(Beginning of Data for analysis)

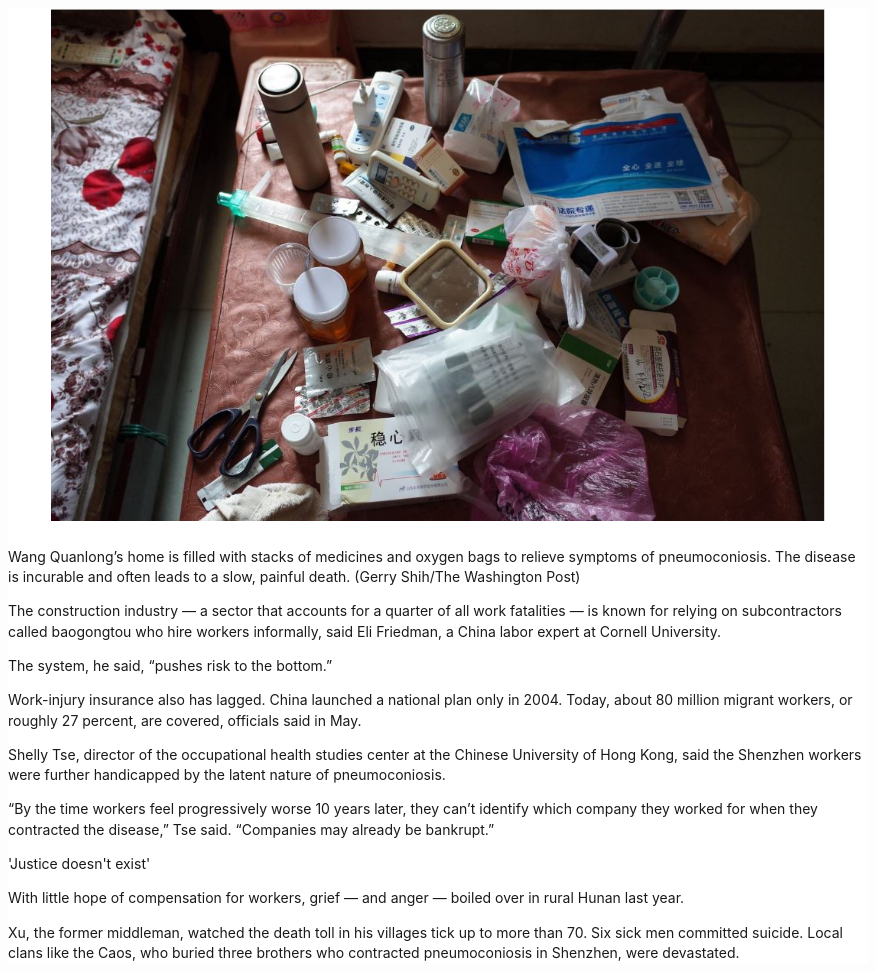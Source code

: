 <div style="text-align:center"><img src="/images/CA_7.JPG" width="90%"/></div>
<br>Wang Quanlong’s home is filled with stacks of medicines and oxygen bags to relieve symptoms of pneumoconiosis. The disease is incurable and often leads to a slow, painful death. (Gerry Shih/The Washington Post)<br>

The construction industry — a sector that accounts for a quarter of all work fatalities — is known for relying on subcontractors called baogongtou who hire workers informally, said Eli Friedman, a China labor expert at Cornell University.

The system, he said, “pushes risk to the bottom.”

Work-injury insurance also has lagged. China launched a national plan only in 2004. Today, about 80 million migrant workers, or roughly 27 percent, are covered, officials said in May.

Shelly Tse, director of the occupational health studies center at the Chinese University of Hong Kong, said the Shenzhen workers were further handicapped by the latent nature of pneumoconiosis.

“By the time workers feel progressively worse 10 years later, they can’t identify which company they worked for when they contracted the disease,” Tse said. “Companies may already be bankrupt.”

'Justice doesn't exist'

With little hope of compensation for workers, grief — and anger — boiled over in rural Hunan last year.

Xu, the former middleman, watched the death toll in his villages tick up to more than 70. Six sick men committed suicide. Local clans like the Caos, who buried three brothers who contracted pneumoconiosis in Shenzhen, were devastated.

(End of Data for analysis)
(Beginning of Data for analysis)

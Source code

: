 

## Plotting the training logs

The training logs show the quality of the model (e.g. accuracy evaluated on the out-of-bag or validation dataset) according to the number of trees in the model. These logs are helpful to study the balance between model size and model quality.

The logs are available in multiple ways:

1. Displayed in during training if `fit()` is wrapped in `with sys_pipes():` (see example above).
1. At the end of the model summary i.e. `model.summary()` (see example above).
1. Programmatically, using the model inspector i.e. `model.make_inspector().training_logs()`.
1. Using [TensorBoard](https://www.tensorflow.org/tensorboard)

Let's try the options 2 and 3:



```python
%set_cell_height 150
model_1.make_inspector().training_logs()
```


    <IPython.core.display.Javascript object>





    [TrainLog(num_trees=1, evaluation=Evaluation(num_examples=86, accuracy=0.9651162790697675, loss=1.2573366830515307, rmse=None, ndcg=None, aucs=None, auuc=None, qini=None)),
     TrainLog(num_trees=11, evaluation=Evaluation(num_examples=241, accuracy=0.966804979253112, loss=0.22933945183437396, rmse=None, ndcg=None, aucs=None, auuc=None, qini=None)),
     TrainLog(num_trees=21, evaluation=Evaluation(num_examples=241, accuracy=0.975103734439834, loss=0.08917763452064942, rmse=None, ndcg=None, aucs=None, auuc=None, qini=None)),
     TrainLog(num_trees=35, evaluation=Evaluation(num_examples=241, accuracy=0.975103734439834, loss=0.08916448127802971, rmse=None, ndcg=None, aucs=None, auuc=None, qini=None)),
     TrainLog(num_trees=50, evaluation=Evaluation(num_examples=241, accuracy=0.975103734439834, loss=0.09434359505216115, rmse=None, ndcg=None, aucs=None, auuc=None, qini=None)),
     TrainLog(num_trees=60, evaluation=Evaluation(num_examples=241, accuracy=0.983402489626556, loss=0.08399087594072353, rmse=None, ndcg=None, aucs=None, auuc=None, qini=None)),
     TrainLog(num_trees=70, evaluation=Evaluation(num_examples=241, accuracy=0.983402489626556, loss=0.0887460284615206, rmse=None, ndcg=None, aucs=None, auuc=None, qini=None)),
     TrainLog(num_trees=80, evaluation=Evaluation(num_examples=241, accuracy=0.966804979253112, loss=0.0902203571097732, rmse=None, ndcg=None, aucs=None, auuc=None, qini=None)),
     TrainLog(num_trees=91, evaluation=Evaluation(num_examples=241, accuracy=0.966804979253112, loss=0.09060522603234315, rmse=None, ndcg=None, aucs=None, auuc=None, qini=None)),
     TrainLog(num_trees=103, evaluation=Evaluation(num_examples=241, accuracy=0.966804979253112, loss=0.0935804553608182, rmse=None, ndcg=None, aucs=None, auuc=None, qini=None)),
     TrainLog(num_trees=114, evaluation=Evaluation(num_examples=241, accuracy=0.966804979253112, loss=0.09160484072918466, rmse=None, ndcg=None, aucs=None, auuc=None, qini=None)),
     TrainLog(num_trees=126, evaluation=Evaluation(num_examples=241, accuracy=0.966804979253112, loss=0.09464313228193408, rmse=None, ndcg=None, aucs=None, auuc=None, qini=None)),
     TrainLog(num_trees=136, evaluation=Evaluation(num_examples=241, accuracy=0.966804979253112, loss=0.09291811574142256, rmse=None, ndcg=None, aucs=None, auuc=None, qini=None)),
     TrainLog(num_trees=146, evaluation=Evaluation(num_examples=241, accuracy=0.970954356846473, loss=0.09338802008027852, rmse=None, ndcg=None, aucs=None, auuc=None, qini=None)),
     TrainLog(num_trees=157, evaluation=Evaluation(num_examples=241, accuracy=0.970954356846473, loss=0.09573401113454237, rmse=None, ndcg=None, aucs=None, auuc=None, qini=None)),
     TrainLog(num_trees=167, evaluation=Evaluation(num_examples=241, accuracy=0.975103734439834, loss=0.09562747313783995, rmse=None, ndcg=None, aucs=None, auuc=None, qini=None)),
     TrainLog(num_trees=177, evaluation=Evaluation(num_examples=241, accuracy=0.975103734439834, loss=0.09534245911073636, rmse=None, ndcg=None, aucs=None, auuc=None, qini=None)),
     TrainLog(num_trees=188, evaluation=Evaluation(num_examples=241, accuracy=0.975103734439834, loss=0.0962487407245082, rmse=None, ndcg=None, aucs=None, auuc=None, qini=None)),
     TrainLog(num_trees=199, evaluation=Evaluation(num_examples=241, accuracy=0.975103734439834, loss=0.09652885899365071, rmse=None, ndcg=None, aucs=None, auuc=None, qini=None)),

(End of Data for analysis)
(Beginning of Data for analysis)

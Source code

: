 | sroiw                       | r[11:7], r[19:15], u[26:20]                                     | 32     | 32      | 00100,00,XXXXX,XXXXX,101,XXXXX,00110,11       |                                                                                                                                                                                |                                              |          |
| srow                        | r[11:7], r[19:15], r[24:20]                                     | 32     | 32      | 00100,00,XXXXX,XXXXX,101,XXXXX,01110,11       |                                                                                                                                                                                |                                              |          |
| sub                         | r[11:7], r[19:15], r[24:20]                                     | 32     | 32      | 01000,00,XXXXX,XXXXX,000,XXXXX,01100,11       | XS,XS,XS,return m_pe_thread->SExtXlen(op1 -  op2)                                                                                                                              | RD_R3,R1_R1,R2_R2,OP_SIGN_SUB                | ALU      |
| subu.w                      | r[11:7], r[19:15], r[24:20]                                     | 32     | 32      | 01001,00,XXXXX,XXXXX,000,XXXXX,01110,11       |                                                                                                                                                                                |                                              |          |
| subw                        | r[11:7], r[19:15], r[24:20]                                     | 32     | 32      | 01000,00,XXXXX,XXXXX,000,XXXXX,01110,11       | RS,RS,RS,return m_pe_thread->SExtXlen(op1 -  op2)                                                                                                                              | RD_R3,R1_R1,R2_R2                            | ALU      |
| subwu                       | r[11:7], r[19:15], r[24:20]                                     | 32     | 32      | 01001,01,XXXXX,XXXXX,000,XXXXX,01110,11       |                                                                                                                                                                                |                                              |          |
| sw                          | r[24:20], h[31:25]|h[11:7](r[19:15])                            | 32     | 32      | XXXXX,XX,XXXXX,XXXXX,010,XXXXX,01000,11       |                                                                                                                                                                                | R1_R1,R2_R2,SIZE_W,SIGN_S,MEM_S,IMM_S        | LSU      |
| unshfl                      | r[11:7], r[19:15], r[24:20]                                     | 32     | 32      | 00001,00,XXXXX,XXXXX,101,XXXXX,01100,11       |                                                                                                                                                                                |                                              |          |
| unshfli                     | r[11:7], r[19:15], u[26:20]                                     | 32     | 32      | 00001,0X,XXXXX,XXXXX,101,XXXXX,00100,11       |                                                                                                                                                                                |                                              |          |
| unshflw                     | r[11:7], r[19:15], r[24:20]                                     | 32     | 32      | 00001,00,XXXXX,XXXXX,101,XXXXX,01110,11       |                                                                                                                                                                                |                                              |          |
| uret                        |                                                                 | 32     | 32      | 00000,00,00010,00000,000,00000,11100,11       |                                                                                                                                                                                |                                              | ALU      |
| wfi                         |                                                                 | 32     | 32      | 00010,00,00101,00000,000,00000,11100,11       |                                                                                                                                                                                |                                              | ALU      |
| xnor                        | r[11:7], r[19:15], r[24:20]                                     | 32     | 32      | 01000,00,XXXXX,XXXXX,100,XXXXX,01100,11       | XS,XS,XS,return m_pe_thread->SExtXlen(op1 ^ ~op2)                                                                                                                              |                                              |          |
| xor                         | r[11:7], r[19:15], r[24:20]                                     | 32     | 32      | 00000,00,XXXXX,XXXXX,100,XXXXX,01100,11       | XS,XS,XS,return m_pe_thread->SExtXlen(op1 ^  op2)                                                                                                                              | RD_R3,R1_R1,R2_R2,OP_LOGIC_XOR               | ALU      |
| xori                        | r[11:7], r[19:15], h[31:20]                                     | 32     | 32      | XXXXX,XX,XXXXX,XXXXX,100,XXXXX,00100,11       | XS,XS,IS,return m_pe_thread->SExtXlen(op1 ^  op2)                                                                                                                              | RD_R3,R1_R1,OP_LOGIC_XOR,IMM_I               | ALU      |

(End of Data for analysis)

Activity: Lines holding the string "center" in the records: how many are there? Give only the number.

Task result: 2